C’est assez fréquent au moment où l’on s’éloigne pour réussir socialement lorsqu’on vient d’un milieu où la solidarité collective est assez forte. Non seulement on se sent un peu coupable, mais les autres vous renvoient cette image de traître. Ils vous font remarquer, plus ou moins aimablement, que vous commencez à prendre des grands airs, à perdre un peu le sens des réalités. Mais, encore une fois, il faut être attentif aux détails des trajectoires, et la mobilité sociale n’est pas nécessairement synonyme de souffrance. D’ailleurs, plutôt que de chercher à savoir si la mobilité produit de la souffrance, il me paraît important de comprendre comment font les personnes pour s’ajuster à leur nouveau statut. Poser cette question, c’est aussi s’interroger sur la façon dont les classes sociales supérieures parviennent à intégrer, sans en être perturbées, des individus venant de groupes moins favorisés. Car si la personne en mobilité sociale restait absolument fidèle à son groupe d’origine, ce serait une menace. Toutes ces stratégies d’ajustement, qui peuvent occasionner des souffrances, sont aussi le prix à payer pour acquérir, autant que possible, les schémas de pensée du groupe dominant.

La diversification des élites n’est-elle pas une forme de mythe, en raison de ce processus d’acculturation des jeunes des milieux populaires en mobilité sociale ?

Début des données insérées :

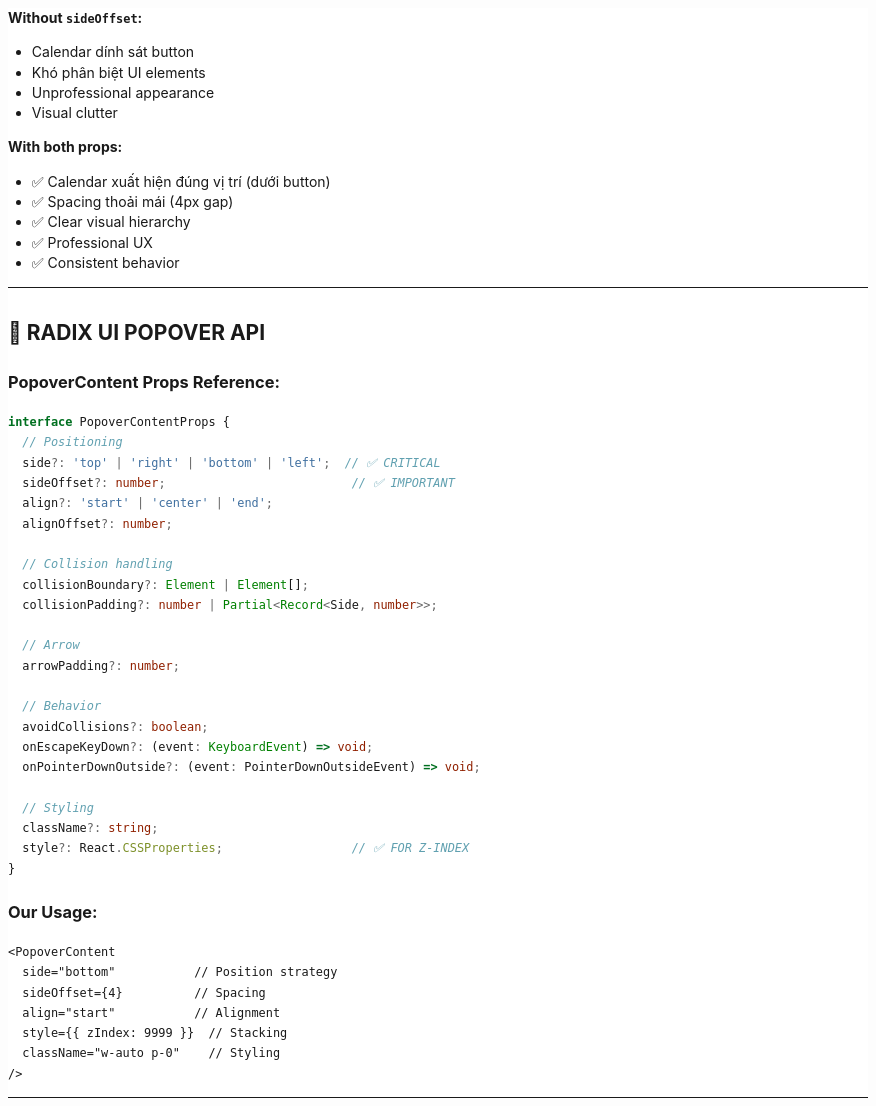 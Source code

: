**Without `sideOffset`:**
- Calendar dính sát button
- Khó phân biệt UI elements
- Unprofessional appearance
- Visual clutter

**With both props:**
- ✅ Calendar xuất hiện đúng vị trí (dưới button)
- ✅ Spacing thoải mái (4px gap)
- ✅ Clear visual hierarchy
- ✅ Professional UX
- ✅ Consistent behavior

---

## 🔧 RADIX UI POPOVER API

### PopoverContent Props Reference:

```typescript
interface PopoverContentProps {
  // Positioning
  side?: 'top' | 'right' | 'bottom' | 'left';  // ✅ CRITICAL
  sideOffset?: number;                          // ✅ IMPORTANT
  align?: 'start' | 'center' | 'end';
  alignOffset?: number;
  
  // Collision handling
  collisionBoundary?: Element | Element[];
  collisionPadding?: number | Partial<Record<Side, number>>;
  
  // Arrow
  arrowPadding?: number;
  
  // Behavior
  avoidCollisions?: boolean;
  onEscapeKeyDown?: (event: KeyboardEvent) => void;
  onPointerDownOutside?: (event: PointerDownOutsideEvent) => void;
  
  // Styling
  className?: string;
  style?: React.CSSProperties;                  // ✅ FOR Z-INDEX
}
```

### Our Usage:
```tsx
<PopoverContent 
  side="bottom"           // Position strategy
  sideOffset={4}          // Spacing
  align="start"           // Alignment
  style={{ zIndex: 9999 }}  // Stacking
  className="w-auto p-0"    // Styling
/>
```

---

Ce n’est pas l’objet de ma recherche, mais je pense que les personnes acceptées parmi l’élite acquièrent les dispositions de base nécessaires pour en faire partie. Bien sûr, chacun conserve un regard singulier lié à son origine, mais ceux qui ont bénéficié du système sont souvent peu enclins à le remettre en cause. Pierre Bourdieu disait que les « miraculés » étaient finalement les meilleurs des avocats de l’institution scolaire et les plus légitimistes. Beaucoup de personnes que j’ai interviewées sont persuadées que si elles ont réussi, chacun peut, avec un peu d’effort, y arriver aussi, quelles que soient ses conditions de départ.

Propos recueillis par Jérôme Vachon

Repères

Le sociologue Jules Naudet est membre de l’Equipe de recherche sur les inégalités sociales (ERIS) au Centre Maurice-Halbwachs (EHESS-ENSCNRS). Il publie Entrer dans l’élite. Parcours de réussite en France, aux Etats-Unis et en Inde (Ed. PUF, 2012)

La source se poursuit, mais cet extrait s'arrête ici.